DATA TO EXAMINE:
◆ ◆ ◆ ◆ ◆

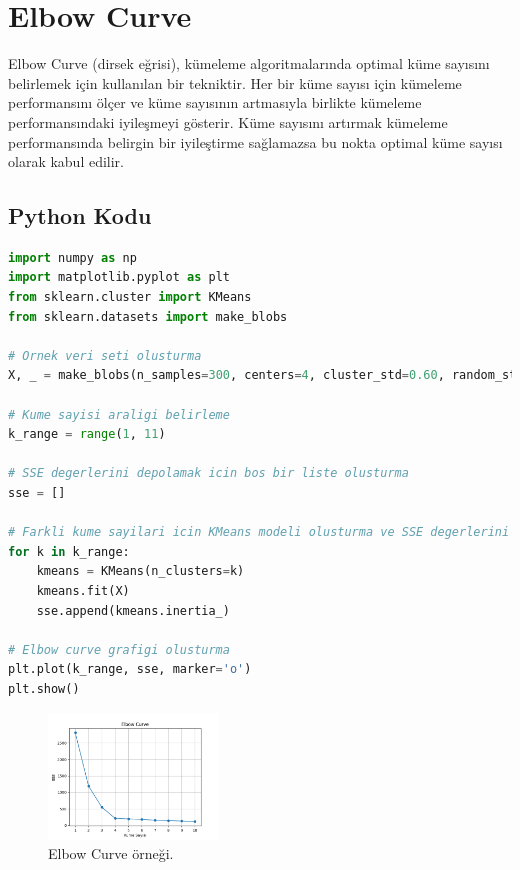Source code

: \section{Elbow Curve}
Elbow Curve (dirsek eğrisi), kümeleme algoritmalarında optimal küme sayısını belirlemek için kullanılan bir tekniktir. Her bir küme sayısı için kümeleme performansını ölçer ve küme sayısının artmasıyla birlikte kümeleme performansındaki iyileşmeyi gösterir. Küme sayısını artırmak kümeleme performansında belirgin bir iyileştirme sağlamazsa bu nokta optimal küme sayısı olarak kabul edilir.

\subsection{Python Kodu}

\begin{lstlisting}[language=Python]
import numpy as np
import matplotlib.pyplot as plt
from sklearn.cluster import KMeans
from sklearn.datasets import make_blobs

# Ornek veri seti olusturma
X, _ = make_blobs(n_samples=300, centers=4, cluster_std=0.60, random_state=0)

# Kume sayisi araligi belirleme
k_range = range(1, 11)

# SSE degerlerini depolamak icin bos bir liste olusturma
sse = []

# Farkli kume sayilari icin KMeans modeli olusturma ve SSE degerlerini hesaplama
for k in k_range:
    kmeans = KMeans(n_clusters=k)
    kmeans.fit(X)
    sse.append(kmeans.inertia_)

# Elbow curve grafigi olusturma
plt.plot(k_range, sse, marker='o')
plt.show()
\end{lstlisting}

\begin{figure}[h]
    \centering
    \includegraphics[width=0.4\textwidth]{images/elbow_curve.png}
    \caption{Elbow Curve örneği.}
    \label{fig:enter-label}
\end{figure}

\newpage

◆ ◆ ◆ ◆ ◆

TASK ITEM: Retype, exactly as written, each line from the one that has "from sklearn.cluster import KMeans" to the bottom of the entries above, and include both of those lines.

ANSWER TO THIS EXERCISE:
from sklearn.cluster import KMeans
from sklearn.datasets import make_blobs

# Ornek veri seti olusturma
X, _ = make_blobs(n_samples=300, centers=4, cluster_std=0.60, random_state=0)

# Kume sayisi araligi belirleme
k_range = range(1, 11)

# SSE degerlerini depolamak icin bos bir liste olusturma
sse = []

# Farkli kume sayilari icin KMeans modeli olusturma ve SSE degerlerini hesaplama
for k in k_range:
    kmeans = KMeans(n_clusters=k)
    kmeans.fit(X)
    sse.append(kmeans.inertia_)

# Elbow curve grafigi olusturma
plt.plot(k_range, sse, marker='o')
plt.show()
\end{lstlisting}

\begin{figure}[h]
    \centering
    \includegraphics[width=0.4\textwidth]{images/elbow_curve.png}
    \caption{Elbow Curve örneği.}
    \label{fig:enter-label}
\end{figure}

\newpage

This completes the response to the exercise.